That question has been nagging me since I did, when I looked at the following visual at last week's CERES 2012 Conference, "Igniting Innovation, Scaling Sustainability."
This is an image, derived from a pair of NASA satellites named "Grace",
that shows the cumulative increase (red-green) or decrease in the
amount of water on each part of the earth's surface from 2003-2009. You
can actually see how the climate has changed, with the blue regions
getting drier, and the red ones wetter.
As Dr. Jay Famiglietta of UC Irvine,
who flashed this image in front of us, put it, we are producing more
rain, more evaporation, more stream flow -- and overall draining the
continents of the water which makes ecosystems and civilization
flourish. And unlike the weather, which is highly variable anyway,
these water trends build up more slowly, even through wet and dry years,
so we can easily tell that, yes, things are getting worse.
This shouldn't be surprising. Storing heat in the atmosphere (aka
global warming) means there is more energy in the climate system. Just
as a saucepan at a rolling boil is more violent than one at a simmer, so
our climate at 450 ppm CO2 will be more violent than it was at 225 ppm
-- because CO2 stores heat, just like putting a lid on a saucepan brings
it to a much higher boil.
But climate scientists -- in the interest of knowledge -- tried to
explain to us how they measured this phenomenon, with their complex
computer models -- rather than pointing us to the easier to measure
cumulative results of messing with atmospheric chemistry.
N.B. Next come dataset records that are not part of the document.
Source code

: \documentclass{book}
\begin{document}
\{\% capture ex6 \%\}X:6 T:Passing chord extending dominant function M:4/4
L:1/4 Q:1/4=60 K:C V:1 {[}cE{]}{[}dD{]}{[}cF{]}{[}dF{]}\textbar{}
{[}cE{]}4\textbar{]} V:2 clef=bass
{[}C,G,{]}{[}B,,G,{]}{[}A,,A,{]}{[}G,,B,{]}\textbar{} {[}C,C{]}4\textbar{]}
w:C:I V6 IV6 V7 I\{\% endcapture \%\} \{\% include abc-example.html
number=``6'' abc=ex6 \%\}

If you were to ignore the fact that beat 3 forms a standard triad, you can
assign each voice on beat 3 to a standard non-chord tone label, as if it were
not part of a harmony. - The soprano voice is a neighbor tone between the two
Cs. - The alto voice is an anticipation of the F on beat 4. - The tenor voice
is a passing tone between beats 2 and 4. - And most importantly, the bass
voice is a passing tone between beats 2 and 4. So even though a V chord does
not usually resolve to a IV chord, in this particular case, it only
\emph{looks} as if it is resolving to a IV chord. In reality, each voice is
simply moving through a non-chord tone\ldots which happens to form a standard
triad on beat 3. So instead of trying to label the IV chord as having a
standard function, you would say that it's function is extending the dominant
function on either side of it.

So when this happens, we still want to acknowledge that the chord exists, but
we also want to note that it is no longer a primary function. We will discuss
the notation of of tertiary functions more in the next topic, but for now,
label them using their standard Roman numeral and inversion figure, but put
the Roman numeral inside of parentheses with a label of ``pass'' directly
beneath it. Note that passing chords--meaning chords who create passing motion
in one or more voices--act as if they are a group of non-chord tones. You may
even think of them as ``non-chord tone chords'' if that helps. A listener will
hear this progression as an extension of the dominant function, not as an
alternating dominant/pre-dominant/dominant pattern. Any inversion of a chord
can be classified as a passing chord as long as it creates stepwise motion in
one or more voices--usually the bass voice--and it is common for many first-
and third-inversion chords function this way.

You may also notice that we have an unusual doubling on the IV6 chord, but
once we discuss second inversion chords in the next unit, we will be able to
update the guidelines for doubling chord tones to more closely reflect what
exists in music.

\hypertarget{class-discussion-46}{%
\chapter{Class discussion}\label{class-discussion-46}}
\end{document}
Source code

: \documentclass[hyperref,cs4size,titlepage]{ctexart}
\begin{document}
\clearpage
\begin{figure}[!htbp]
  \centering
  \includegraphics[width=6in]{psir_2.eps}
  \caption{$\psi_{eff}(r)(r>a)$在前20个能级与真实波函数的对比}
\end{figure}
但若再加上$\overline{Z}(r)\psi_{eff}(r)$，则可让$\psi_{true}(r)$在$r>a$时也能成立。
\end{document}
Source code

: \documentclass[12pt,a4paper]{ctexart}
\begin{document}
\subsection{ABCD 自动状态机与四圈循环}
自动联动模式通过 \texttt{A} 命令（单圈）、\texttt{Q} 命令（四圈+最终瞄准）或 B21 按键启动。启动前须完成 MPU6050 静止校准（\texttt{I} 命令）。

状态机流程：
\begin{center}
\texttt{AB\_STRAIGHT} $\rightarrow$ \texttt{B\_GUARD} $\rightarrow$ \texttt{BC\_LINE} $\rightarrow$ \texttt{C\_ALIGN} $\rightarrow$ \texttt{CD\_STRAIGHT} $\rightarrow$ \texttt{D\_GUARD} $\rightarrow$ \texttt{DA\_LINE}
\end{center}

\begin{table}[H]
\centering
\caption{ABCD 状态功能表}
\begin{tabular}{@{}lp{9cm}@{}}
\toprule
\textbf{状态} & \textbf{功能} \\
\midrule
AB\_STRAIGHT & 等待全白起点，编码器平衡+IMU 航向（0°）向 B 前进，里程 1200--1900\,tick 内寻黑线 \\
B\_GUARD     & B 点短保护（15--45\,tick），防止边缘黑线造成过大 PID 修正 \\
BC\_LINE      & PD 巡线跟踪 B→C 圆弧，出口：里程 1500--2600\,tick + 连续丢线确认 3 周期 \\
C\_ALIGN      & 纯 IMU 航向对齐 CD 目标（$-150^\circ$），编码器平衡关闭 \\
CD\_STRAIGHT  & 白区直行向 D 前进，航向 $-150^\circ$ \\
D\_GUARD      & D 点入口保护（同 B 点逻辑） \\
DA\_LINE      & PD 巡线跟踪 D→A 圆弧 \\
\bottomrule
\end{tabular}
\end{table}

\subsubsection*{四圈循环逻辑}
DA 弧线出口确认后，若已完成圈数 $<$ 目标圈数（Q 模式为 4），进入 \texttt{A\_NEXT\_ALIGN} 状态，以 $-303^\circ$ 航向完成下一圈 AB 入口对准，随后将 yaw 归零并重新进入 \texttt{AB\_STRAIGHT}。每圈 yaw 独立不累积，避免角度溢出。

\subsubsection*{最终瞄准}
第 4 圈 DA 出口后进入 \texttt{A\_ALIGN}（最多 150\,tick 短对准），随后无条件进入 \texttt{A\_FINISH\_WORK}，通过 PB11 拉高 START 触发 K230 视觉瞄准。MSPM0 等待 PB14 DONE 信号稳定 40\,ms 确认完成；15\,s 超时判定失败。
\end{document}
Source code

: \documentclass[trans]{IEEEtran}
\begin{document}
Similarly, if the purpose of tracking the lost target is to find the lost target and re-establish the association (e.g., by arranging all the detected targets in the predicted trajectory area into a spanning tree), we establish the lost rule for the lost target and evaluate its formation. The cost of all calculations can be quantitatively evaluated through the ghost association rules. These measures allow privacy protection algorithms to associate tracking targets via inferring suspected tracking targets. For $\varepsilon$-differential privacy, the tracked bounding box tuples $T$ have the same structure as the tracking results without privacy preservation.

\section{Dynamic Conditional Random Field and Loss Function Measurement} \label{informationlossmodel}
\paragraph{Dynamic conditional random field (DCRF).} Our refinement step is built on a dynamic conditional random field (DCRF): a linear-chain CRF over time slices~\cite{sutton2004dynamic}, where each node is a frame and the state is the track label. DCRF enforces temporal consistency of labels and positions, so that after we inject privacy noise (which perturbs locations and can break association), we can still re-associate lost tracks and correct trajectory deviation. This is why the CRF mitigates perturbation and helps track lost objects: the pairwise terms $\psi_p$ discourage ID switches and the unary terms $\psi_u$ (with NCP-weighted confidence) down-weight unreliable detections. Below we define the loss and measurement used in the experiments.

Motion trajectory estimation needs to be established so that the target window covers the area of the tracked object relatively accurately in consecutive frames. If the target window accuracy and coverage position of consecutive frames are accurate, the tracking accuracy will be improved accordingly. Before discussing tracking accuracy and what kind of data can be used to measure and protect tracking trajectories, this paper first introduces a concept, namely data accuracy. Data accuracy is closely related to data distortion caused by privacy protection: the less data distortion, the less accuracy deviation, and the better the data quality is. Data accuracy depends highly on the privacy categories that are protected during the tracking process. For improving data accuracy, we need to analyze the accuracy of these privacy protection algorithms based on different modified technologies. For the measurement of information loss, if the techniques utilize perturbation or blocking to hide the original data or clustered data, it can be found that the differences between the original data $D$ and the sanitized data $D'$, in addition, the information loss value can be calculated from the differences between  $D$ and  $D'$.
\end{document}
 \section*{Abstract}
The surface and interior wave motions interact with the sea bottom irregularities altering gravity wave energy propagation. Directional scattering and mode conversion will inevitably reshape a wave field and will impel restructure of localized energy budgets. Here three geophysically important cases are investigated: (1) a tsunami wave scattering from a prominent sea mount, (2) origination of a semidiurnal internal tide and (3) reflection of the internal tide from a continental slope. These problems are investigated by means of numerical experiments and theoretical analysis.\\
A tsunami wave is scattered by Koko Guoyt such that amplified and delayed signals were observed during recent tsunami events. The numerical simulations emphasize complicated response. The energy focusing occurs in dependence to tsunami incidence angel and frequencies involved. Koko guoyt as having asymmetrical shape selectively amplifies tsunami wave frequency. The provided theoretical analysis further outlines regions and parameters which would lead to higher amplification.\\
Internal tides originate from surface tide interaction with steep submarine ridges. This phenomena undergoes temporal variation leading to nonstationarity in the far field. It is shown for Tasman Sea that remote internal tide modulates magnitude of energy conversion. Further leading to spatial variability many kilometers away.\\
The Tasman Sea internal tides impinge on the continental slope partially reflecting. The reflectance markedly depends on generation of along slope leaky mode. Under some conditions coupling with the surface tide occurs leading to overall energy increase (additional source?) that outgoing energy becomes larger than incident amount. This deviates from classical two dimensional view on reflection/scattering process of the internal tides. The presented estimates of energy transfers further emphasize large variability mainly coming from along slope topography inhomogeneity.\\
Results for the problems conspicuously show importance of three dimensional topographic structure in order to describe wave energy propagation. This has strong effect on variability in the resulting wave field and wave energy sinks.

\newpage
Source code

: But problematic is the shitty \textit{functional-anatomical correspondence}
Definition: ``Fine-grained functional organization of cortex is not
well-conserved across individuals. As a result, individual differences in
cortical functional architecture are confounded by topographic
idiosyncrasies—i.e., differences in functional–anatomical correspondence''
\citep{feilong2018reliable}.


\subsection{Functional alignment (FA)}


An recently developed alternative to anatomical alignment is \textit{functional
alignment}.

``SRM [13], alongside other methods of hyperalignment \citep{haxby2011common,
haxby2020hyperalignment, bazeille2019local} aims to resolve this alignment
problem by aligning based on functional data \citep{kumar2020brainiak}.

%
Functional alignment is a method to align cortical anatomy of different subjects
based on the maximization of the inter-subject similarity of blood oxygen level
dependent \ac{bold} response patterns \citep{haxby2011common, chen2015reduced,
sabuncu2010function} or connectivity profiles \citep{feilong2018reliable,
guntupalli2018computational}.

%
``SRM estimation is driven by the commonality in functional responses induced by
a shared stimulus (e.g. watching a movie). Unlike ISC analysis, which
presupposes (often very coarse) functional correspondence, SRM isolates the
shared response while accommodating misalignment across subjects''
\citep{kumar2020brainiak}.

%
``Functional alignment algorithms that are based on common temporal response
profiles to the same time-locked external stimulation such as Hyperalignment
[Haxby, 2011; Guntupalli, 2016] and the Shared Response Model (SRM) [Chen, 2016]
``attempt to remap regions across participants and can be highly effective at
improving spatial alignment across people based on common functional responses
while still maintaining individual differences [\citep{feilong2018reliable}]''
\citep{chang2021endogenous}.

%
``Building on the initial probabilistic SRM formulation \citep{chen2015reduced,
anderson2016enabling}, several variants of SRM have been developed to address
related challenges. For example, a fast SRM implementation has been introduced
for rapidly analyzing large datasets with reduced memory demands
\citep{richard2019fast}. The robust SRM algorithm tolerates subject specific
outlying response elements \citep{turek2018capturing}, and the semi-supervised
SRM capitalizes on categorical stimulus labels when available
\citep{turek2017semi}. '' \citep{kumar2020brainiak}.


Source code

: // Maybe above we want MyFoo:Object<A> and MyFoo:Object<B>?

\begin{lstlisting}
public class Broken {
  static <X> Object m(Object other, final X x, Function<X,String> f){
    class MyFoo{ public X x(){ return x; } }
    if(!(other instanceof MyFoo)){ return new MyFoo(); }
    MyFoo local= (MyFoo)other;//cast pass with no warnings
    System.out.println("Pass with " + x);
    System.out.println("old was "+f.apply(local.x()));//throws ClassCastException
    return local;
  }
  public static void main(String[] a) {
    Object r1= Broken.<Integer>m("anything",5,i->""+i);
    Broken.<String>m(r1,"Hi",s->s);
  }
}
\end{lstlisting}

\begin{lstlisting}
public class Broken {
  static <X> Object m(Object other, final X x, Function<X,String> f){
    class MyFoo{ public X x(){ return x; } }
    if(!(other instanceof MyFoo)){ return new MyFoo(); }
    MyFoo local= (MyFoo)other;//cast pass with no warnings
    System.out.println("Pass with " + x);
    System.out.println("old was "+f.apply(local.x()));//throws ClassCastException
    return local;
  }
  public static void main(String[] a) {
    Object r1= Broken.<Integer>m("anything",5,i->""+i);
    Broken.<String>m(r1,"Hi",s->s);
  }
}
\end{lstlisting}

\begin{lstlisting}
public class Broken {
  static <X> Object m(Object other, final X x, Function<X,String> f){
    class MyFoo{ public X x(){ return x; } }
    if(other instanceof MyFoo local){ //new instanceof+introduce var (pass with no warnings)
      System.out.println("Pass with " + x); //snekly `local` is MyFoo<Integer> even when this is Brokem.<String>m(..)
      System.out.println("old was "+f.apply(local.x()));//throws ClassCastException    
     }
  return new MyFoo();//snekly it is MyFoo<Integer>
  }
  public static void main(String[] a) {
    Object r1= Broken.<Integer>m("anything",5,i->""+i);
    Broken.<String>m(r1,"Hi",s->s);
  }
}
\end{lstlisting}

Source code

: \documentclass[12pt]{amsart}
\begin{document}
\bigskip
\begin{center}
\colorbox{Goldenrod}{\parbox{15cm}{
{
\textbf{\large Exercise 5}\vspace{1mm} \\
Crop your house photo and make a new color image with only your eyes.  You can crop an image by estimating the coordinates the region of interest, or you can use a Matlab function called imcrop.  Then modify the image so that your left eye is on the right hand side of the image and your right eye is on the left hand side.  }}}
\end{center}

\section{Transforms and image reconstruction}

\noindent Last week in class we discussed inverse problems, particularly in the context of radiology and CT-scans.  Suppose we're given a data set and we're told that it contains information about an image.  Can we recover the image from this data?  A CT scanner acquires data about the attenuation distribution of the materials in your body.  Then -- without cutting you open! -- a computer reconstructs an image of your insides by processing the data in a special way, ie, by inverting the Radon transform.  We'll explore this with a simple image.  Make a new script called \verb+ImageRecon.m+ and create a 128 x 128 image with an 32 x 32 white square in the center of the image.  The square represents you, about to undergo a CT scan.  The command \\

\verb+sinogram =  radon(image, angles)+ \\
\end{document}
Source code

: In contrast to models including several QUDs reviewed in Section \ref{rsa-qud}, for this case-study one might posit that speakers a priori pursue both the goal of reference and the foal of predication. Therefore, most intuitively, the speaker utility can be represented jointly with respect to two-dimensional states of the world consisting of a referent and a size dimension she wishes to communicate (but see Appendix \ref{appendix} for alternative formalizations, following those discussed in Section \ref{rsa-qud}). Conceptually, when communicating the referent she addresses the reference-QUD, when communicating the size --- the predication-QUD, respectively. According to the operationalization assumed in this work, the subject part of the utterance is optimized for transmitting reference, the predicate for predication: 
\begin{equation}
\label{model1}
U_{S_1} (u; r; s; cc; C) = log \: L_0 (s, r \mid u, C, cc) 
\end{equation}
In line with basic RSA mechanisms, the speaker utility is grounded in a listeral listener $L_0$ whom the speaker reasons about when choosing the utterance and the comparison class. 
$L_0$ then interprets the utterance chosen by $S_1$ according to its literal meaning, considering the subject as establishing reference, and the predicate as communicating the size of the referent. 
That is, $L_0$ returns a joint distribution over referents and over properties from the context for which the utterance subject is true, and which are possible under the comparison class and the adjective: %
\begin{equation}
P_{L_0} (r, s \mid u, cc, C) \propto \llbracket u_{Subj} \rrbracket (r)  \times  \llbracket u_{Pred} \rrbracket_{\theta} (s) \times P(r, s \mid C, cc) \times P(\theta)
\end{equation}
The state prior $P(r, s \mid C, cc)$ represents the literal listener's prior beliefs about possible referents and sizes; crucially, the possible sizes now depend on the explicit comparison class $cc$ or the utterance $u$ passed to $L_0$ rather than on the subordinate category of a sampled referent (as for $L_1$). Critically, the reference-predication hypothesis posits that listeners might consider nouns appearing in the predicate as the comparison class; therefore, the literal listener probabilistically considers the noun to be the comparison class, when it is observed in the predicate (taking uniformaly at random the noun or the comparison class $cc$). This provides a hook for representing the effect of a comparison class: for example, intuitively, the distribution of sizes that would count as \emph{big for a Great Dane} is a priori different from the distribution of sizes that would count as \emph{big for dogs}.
The other obvious missed opportunity to rebut the cynical effort by
the carbon lobby to keep the public from recognizing the clear and
present danger posed by carbon pollution was a sufficient focus on ocean
acidity. Here there is no dubious climate science, no doubters. More
atmospheric CO2 = more acidic oceans. And you can measure the
cumulative impact:
The Heartland Institute, one of the more prominent and heavy-handed climate cynics, does claim that ocean acidification will be good for the oceans, making them "less basic" rather than "more acid." Heartland quotes its allies as claiming that "the net impact of twentieth century increases in atmospheric CO2 and temperature has not been anywhere near as catastrophically disruptive to Earth's marine organisms" as marine biologists are worried about. But note the weasel words: "anywhere near as catastrophically disruptive" is a far cry from, "no impact." More typically, another global warming cynic site tries to obscure the cumulative increase in ocean acidity by saying, well there are variable cycles all the time, so it can't matter. "Some marine life can live through larger, faster swings than the apocalyptic predictions suggest, though of course, no one is suggesting that the entire global ocean would be happy with similar extreme swings." Reassured?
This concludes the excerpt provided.